Data excerpts:
::::::

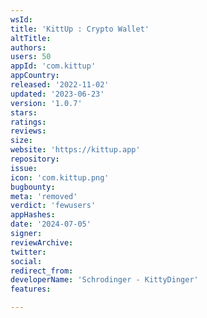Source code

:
 ```yaml
---
wsId: 
title: 'KittUp : Crypto Wallet'
altTitle: 
authors: 
users: 50
appId: 'com.kittup'
appCountry: 
released: '2022-11-02'
updated: '2023-06-23'
version: '1.0.7'
stars: 
ratings: 
reviews: 
size: 
website: 'https://kittup.app'
repository: 
issue: 
icon: 'com.kittup.png'
bugbounty: 
meta: 'removed'
verdict: 'fewusers'
appHashes: 
date: '2024-07-05'
signer: 
reviewArchive: 
twitter: 
social: 
redirect_from: 
developerName: 'Schrodinger - KittyDinger'
features: 

---
```


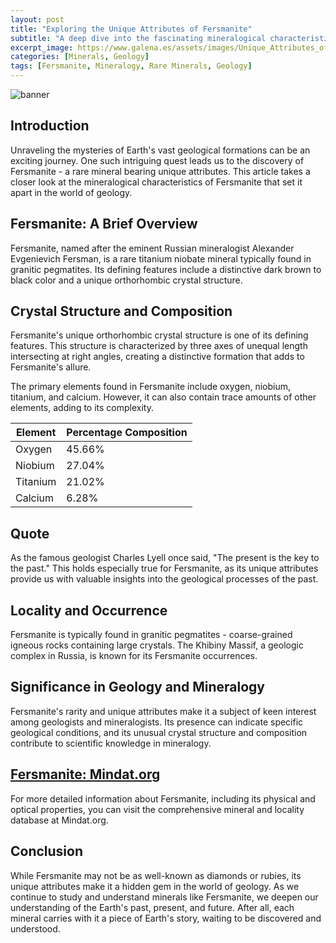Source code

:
 ```yaml
---
layout: post
title: "Exploring the Unique Attributes of Fersmanite"
subtitle: "A deep dive into the fascinating mineralogical characteristics of the rare mineral, Fersmanite."
excerpt_image: https://www.galena.es/assets/images/Unique_Attributes_of_Fersmanite.png
categories: [Minerals, Geology]
tags: [Fersmanite, Mineralogy, Rare Minerals, Geology]
---
```


![banner](https://www.galena.es/assets/images/Unique_Attributes_of_Fersmanite.png "Close-up image of Fersmanite, showcasing its distinctive dark brown to black color and unique crystal structure, highlighting its mineralogical characteristics for geology enthusiasts.")

## Introduction

Unraveling the mysteries of Earth's vast geological formations can be an exciting journey. One such intriguing quest leads us to the discovery of Fersmanite - a rare mineral bearing unique attributes. This article takes a closer look at the mineralogical characteristics of Fersmanite that set it apart in the world of geology.

## Fersmanite: A Brief Overview

Fersmanite, named after the eminent Russian mineralogist Alexander Evgenievich Fersman, is a rare titanium niobate mineral typically found in granitic pegmatites. Its defining features include a distinctive dark brown to black color and a unique orthorhombic crystal structure.

## Crystal Structure and Composition

Fersmanite's unique orthorhombic crystal structure is one of its defining features. This structure is characterized by three axes of unequal length intersecting at right angles, creating a distinctive formation that adds to Fersmanite's allure.

The primary elements found in Fersmanite include oxygen, niobium, titanium, and calcium. However, it can also contain trace amounts of other elements, adding to its complexity.

| Element | Percentage Composition |
|---------|-----------------------|
| Oxygen  | 45.66%                |
| Niobium | 27.04%                |
| Titanium| 21.02%                |
| Calcium | 6.28%                 |

## Quote

As the famous geologist Charles Lyell once said, "The present is the key to the past." This holds especially true for Fersmanite, as its unique attributes provide us with valuable insights into the geological processes of the past.

## Locality and Occurrence

Fersmanite is typically found in granitic pegmatites - coarse-grained igneous rocks containing large crystals. The Khibiny Massif, a geologic complex in Russia, is known for its Fersmanite occurrences. 

## Significance in Geology and Mineralogy

Fersmanite's rarity and unique attributes make it a subject of keen interest among geologists and mineralogists. Its presence can indicate specific geological conditions, and its unusual crystal structure and composition contribute to scientific knowledge in mineralogy.

## [Fersmanite: Mindat.org](https://www.mindat.org/min-1534.html)

For more detailed information about Fersmanite, including its physical and optical properties, you can visit the comprehensive mineral and locality database at Mindat.org.

## Conclusion

While Fersmanite may not be as well-known as diamonds or rubies, its unique attributes make it a hidden gem in the world of geology. As we continue to study and understand minerals like Fersmanite, we deepen our understanding of the Earth's past, present, and future. After all, each mineral carries with it a piece of Earth's story, waiting to be discovered and understood.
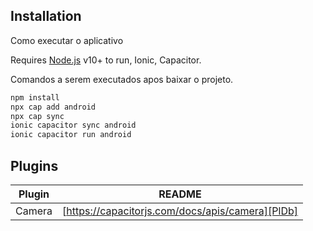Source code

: ## Installation

Como executar o aplicativo

Requires [Node.js](https://nodejs.org/) v10+ to run, Ionic, Capacitor.

Comandos a serem executados apos baixar o projeto.
```sh
npm install
npx cap add android
npx cap sync
ionic capacitor sync android
ionic capacitor run android
```
## Plugins

| Plugin | README |
| ------ | ------ |
| Camera | [https://capacitorjs.com/docs/apis/camera][PlDb]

::::::

**Exercise:**
A single number is the whole answer: the tally of lines above that contain "Earth".

**Answer section:**
2